:: Stored data ::
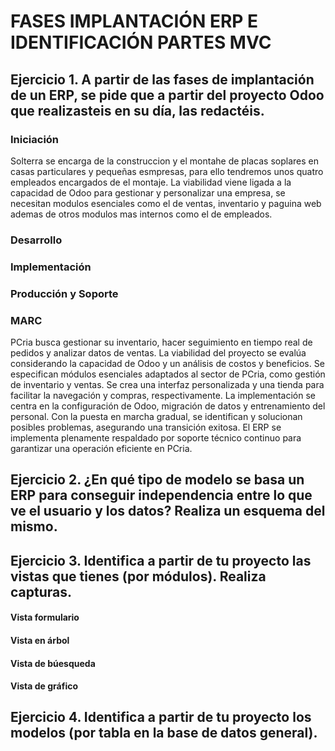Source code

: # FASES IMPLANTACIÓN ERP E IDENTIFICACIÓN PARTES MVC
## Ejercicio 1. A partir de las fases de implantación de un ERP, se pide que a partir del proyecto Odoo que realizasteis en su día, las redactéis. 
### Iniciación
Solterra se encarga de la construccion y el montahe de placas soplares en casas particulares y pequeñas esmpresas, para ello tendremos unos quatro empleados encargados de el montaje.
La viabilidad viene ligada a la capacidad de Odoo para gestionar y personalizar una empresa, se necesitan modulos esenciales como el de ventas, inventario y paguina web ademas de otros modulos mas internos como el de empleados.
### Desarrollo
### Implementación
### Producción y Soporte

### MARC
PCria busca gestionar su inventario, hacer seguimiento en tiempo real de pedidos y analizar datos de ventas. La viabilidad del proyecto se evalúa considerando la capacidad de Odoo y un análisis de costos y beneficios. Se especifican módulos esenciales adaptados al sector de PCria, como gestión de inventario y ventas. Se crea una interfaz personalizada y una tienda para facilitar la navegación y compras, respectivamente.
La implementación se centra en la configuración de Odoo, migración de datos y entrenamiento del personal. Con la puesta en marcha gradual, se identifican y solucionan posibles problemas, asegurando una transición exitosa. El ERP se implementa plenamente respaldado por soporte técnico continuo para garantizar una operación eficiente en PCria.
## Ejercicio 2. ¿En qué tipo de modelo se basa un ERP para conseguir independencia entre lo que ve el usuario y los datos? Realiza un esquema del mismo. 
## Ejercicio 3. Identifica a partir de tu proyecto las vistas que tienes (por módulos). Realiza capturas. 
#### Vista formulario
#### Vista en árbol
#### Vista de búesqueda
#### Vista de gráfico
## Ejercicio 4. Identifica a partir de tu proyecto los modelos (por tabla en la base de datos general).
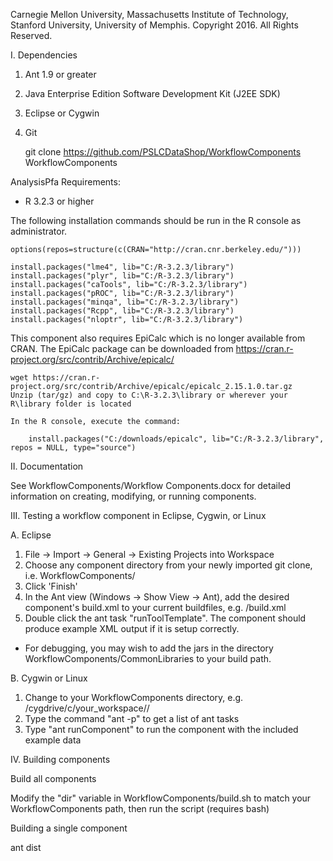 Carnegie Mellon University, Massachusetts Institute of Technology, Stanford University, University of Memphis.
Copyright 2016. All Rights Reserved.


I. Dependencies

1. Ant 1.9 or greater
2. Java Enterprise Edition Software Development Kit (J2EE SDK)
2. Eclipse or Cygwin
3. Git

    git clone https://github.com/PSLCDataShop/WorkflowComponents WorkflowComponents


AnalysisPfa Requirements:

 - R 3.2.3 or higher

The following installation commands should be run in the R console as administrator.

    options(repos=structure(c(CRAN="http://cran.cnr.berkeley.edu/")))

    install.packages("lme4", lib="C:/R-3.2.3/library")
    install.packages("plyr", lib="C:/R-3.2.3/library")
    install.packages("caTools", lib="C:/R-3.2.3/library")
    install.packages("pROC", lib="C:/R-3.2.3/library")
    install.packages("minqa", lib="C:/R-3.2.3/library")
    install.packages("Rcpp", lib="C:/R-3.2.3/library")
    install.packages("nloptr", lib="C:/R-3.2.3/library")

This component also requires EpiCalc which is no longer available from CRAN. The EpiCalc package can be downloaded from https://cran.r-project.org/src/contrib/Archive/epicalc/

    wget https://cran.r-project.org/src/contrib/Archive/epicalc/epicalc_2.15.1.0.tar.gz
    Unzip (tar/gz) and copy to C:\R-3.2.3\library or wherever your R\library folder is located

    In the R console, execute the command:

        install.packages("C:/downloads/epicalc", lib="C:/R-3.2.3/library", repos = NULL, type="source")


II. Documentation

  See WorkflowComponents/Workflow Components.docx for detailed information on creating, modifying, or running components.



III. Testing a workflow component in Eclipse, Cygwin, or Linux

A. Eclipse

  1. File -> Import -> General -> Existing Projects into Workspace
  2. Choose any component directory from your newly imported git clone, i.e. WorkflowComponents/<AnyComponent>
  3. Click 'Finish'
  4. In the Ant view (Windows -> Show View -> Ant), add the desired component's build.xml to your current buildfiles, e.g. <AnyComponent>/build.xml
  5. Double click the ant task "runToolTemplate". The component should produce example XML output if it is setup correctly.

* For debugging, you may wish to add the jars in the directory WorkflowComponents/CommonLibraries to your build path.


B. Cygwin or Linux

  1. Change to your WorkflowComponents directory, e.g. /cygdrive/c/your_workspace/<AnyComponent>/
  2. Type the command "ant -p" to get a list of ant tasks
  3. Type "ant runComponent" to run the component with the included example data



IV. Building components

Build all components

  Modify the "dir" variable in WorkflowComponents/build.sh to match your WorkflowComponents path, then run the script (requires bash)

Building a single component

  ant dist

:: Activity ::
Output a verbatim copy of the entries and skip the pictures.

:: Final answer ::
Source code

: # FASES IMPLANTACIÓN ERP E IDENTIFICACIÓN PARTES MVC
## Ejercicio 1. A partir de las fases de implantación de un ERP, se pide que a partir del proyecto Odoo que realizasteis en su día, las redactéis. 
### Iniciación
Solterra se encarga de la construccion y el montahe de placas soplares en casas particulares y pequeñas esmpresas, para ello tendremos unos quatro empleados encargados de el montaje.
La viabilidad viene ligada a la capacidad de Odoo para gestionar y personalizar una empresa, se necesitan modulos esenciales como el de ventas, inventario y paguina web ademas de otros modulos mas internos como el de empleados.
### Desarrollo
### Implementación
### Producción y Soporte

### MARC
PCria busca gestionar su inventario, hacer seguimiento en tiempo real de pedidos y analizar datos de ventas. La viabilidad del proyecto se evalúa considerando la capacidad de Odoo y un análisis de costos y beneficios. Se especifican módulos esenciales adaptados al sector de PCria, como gestión de inventario y ventas. Se crea una interfaz personalizada y una tienda para facilitar la navegación y compras, respectivamente.
La implementación se centra en la configuración de Odoo, migración de datos y entrenamiento del personal. Con la puesta en marcha gradual, se identifican y solucionan posibles problemas, asegurando una transición exitosa. El ERP se implementa plenamente respaldado por soporte técnico continuo para garantizar una operación eficiente en PCria.
## Ejercicio 2. ¿En qué tipo de modelo se basa un ERP para conseguir independencia entre lo que ve el usuario y los datos? Realiza un esquema del mismo. 
## Ejercicio 3. Identifica a partir de tu proyecto las vistas que tienes (por módulos). Realiza capturas. 
#### Vista formulario
#### Vista en árbol
#### Vista de búesqueda
#### Vista de gráfico
## Ejercicio 4. Identifica a partir de tu proyecto los modelos (por tabla en la base de datos general).
 Carnegie Mellon University, Massachusetts Institute of Technology, Stanford University, University of Memphis.
Copyright 2016. All Rights Reserved.


I. Dependencies

1. Ant 1.9 or greater
2. Java Enterprise Edition Software Development Kit (J2EE SDK)
2. Eclipse or Cygwin
3. Git

    git clone https://github.com/PSLCDataShop/WorkflowComponents WorkflowComponents


AnalysisPfa Requirements:

 - R 3.2.3 or higher

The following installation commands should be run in the R console as administrator.

    options(repos=structure(c(CRAN="http://cran.cnr.berkeley.edu/")))

    install.packages("lme4", lib="C:/R-3.2.3/library")
    install.packages("plyr", lib="C:/R-3.2.3/library")
    install.packages("caTools", lib="C:/R-3.2.3/library")
    install.packages("pROC", lib="C:/R-3.2.3/library")
    install.packages("minqa", lib="C:/R-3.2.3/library")
    install.packages("Rcpp", lib="C:/R-3.2.3/library")
    install.packages("nloptr", lib="C:/R-3.2.3/library")

This component also requires EpiCalc which is no longer available from CRAN. The EpiCalc package can be downloaded from https://cran.r-project.org/src/contrib/Archive/epicalc/

    wget https://cran.r-project.org/src/contrib/Archive/epicalc/epicalc_2.15.1.0.tar.gz
    Unzip (tar/gz) and copy to C:\R-3.2.3\library or wherever your R\library folder is located

    In the R console, execute the command:

        install.packages("C:/downloads/epicalc", lib="C:/R-3.2.3/library", repos = NULL, type="source")


II. Documentation

  See WorkflowComponents/Workflow Components.docx for detailed information on creating, modifying, or running components.



III. Testing a workflow component in Eclipse, Cygwin, or Linux

A. Eclipse

  1. File -> Import -> General -> Existing Projects into Workspace
  2. Choose any component directory from your newly imported git clone, i.e. WorkflowComponents/<AnyComponent>
  3. Click 'Finish'
  4. In the Ant view (Windows -> Show View -> Ant), add the desired component's build.xml to your current buildfiles, e.g. <AnyComponent>/build.xml
  5. Double click the ant task "runToolTemplate". The component should produce example XML output if it is setup correctly.

* For debugging, you may wish to add the jars in the directory WorkflowComponents/CommonLibraries to your build path.


B. Cygwin or Linux

  1. Change to your WorkflowComponents directory, e.g. /cygdrive/c/your_workspace/<AnyComponent>/
  2. Type the command "ant -p" to get a list of ant tasks
  3. Type "ant runComponent" to run the component with the included example data



IV. Building components

Build all components

  Modify the "dir" variable in WorkflowComponents/build.sh to match your WorkflowComponents path, then run the script (requires bash)

Building a single component

  ant dist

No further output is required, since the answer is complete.